Some e-voting lessons from Alberta








The selection of Jim Prentice as the new leader of the Progressive Conservative party, and likely future premier, was a messy affair.  It’s not too surprising, given the kind of downward spiral that our leadership contests in this country have gone into, and in the wake of the many revelations of the Redford Era, it does raise questions as to the state of politics in that province.  But it’s more than just the curiosities of how to transition power in a virtual one-party state that we are seeing play out right now that we need to draw lessons from – it’s the giant colossal disaster that was the party’s e-voting system.

It really shouldn’t come as a surprise.  Previous attempts at phone voting with provincial Liberals in leadership contests past wound up in disaster.  The federal NDP’s attempt at using online voting during their last leadership convention was a giant problem as the system overloaded and faced a Denial of Service attack.  And this past weekend, it was nothing but stories of overloaded phone lines, memberships being rejected, PINs not working, allegations of people voting multiple times, and the whole system coming down around their ears.

The problem gets to be that everyone is so concerned with “ooh!

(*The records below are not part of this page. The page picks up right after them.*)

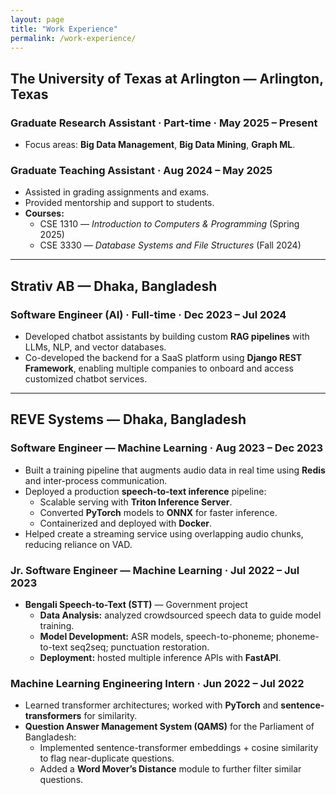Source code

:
```yaml
---
layout: page
title: "Work Experience"
permalink: /work-experience/
---
```


## The University of Texas at Arlington — Arlington, Texas

### Graduate Research Assistant · Part-time · May 2025 – Present
- Focus areas:  **Big Data Management**, **Big Data Mining**, **Graph ML**.

### Graduate Teaching Assistant · Aug 2024 – May 2025
- Assisted in grading assignments and exams.  
- Provided mentorship and support to students.  
- **Courses:**
  - CSE 1310 — *Introduction to Computers & Programming* (Spring 2025)
  - CSE 3330 — *Database Systems and File Structures* (Fall 2024)

---

## Strativ AB — Dhaka, Bangladesh

### Software Engineer (AI) · Full-time · Dec 2023 – Jul 2024
- Developed chatbot assistants by building custom **RAG pipelines** with LLMs, NLP, and vector databases.  
- Co-developed the backend for a SaaS platform using **Django REST Framework**, enabling multiple companies to onboard and access customized chatbot services.

---

## REVE Systems — Dhaka, Bangladesh

### Software Engineer — Machine Learning · Aug 2023 – Dec 2023
- Built a training pipeline that augments audio data in real time using **Redis** and inter-process communication.  
- Deployed a production **speech-to-text inference** pipeline:
  - Scalable serving with **Triton Inference Server**.  
  - Converted **PyTorch** models to **ONNX** for faster inference.  
  - Containerized and deployed with **Docker**.
- Helped create a streaming service using overlapping audio chunks, reducing reliance on VAD.

### Jr. Software Engineer — Machine Learning · Jul 2022 – Jul 2023
- **Bengali Speech-to-Text (STT)** — Government project
  - **Data Analysis:** analyzed crowdsourced speech data to guide model training.  
  - **Model Development:** ASR models, speech-to-phoneme; phoneme-to-text seq2seq; punctuation restoration.  
  - **Deployment:** hosted multiple inference APIs with **FastAPI**.

### Machine Learning Engineering Intern · Jun 2022 – Jul 2022
- Learned transformer architectures; worked with **PyTorch** and **sentence-transformers** for similarity.  
- **Question Answer Management System (QAMS)** for the Parliament of Bangladesh:
  - Implemented sentence-transformer embeddings + cosine similarity to flag near-duplicate questions.  
  - Added a **Word Mover’s Distance** module to further filter similar questions.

Modern voting! Convenience!” – said while making hand-wavey gestures – is that they rarely stop to consider the broader consequences.  There’s a reason why the paper ballot remains the most preferable option, and why it should continue to be so for the foreseeable future, and that’s because it has most important quality of all – accountability.  Paper ballots are the most accountable form because they are physical and can be counted and re-counted as necessary.  Good luck doing that with electronic ballots.  If you listen to experts who look at the practice of electronic voting around the world, they will also tell you that there are accountability problems with those who provide the systems.  Oftentimes, they are had for the lowest price, and have no solid guarantees that their system will be completely secure or foolproof.  This is even more the case with internal party selection processes than those by central election agencies, where there are no safeguards or guarantee that there was adequate due diligence when the system was set up.  With something as important as voting in this country, you can’t afford any questions to be raised about the integrity of the system.

“Oh!” they cry.  “If you can do your banking online, surely you can vote online too!”  The problem of course is that it’s not just about the physical security of the link, where you’re concerned about being hacked and your vote being co-opted by electronic means – though that is nevertheless a danger – it’s that it also violates one of our other most sacred tenets of liberal democracy, which is the secret ballot.

The secret ballot was a political reform that took some time to be implemented in Canada, in part because small-c conservatives like John A. Macdonald opposed it, saying that people should have the courage to stand up for their convictions.  These were, of course, the days where people would line up and declare publicly their vote, and join the crowd on that side of the polling location – where they would occasionally need to hire a gang to protect them, or have members of the local militia come and break up brawls if things got too out of hand.  It did help that the franchise was a lot smaller than it is today, as you would need some awfully large meeting places if we still voted in the same manner.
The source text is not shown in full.